ASSIGNMENT:
Print the records below once again, exactly as they were given.

+++ DATA SUPPLIED

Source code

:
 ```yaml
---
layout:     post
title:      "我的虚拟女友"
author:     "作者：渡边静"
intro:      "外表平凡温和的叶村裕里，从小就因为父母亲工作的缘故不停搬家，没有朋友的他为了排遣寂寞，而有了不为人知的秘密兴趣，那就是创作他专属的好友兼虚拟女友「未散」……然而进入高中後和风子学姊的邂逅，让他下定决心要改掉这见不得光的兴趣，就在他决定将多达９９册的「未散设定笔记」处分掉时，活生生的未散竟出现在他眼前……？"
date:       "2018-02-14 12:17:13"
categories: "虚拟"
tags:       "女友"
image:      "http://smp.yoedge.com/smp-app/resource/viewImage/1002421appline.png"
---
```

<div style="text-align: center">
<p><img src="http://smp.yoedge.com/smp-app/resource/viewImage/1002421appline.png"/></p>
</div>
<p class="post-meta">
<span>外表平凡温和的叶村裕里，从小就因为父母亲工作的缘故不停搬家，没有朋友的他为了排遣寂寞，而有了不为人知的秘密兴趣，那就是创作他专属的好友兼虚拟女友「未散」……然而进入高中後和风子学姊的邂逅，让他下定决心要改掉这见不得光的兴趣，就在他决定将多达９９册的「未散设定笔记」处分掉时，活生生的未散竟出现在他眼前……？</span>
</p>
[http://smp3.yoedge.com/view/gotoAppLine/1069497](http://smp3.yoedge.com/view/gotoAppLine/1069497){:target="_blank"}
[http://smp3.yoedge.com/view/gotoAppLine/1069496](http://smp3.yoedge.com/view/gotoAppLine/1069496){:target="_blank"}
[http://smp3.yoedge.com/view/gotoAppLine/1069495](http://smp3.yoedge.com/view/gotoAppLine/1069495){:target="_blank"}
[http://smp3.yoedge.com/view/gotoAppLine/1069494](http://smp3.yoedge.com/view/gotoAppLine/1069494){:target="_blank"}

++++++

EXERCISE ANSWER:
Source code

:
 ```yaml
---
layout:     post
title:      "我的虚拟女友"
author:     "作者：渡边静"
intro:      "外表平凡温和的叶村裕里，从小就因为父母亲工作的缘故不停搬家，没有朋友的他为了排遣寂寞，而有了不为人知的秘密兴趣，那就是创作他专属的好友兼虚拟女友「未散」……然而进入高中後和风子学姊的邂逅，让他下定决心要改掉这见不得光的兴趣，就在他决定将多达９９册的「未散设定笔记」处分掉时，活生生的未散竟出现在他眼前……？"
date:       "2018-02-14 12:17:13"
categories: "虚拟"
tags:       "女友"
image:      "http://smp.yoedge.com/smp-app/resource/viewImage/1002421appline.png"
---
```

<div style="text-align: center">
<p><img src="http://smp.yoedge.com/smp-app/resource/viewImage/1002421appline.png"/></p>
</div>
<p class="post-meta">
<span>外表平凡温和的叶村裕里，从小就因为父母亲工作的缘故不停搬家，没有朋友的他为了排遣寂寞，而有了不为人知的秘密兴趣，那就是创作他专属的好友兼虚拟女友「未散」……然而进入高中後和风子学姊的邂逅，让他下定决心要改掉这见不得光的兴趣，就在他决定将多达９９册的「未散设定笔记」处分掉时，活生生的未散竟出现在他眼前……？</span>
</p>
[http://smp3.yoedge.com/view/gotoAppLine/1069497](http://smp3.yoedge.com/view/gotoAppLine/1069497){:target="_blank"}
[http://smp3.yoedge.com/view/gotoAppLine/1069496](http://smp3.yoedge.com/view/gotoAppLine/1069496){:target="_blank"}
[http://smp3.yoedge.com/view/gotoAppLine/1069495](http://smp3.yoedge.com/view/gotoAppLine/1069495){:target="_blank"}
[http://smp3.yoedge.com/view/gotoAppLine/1069494](http://smp3.yoedge.com/view/gotoAppLine/1069494){:target="_blank"}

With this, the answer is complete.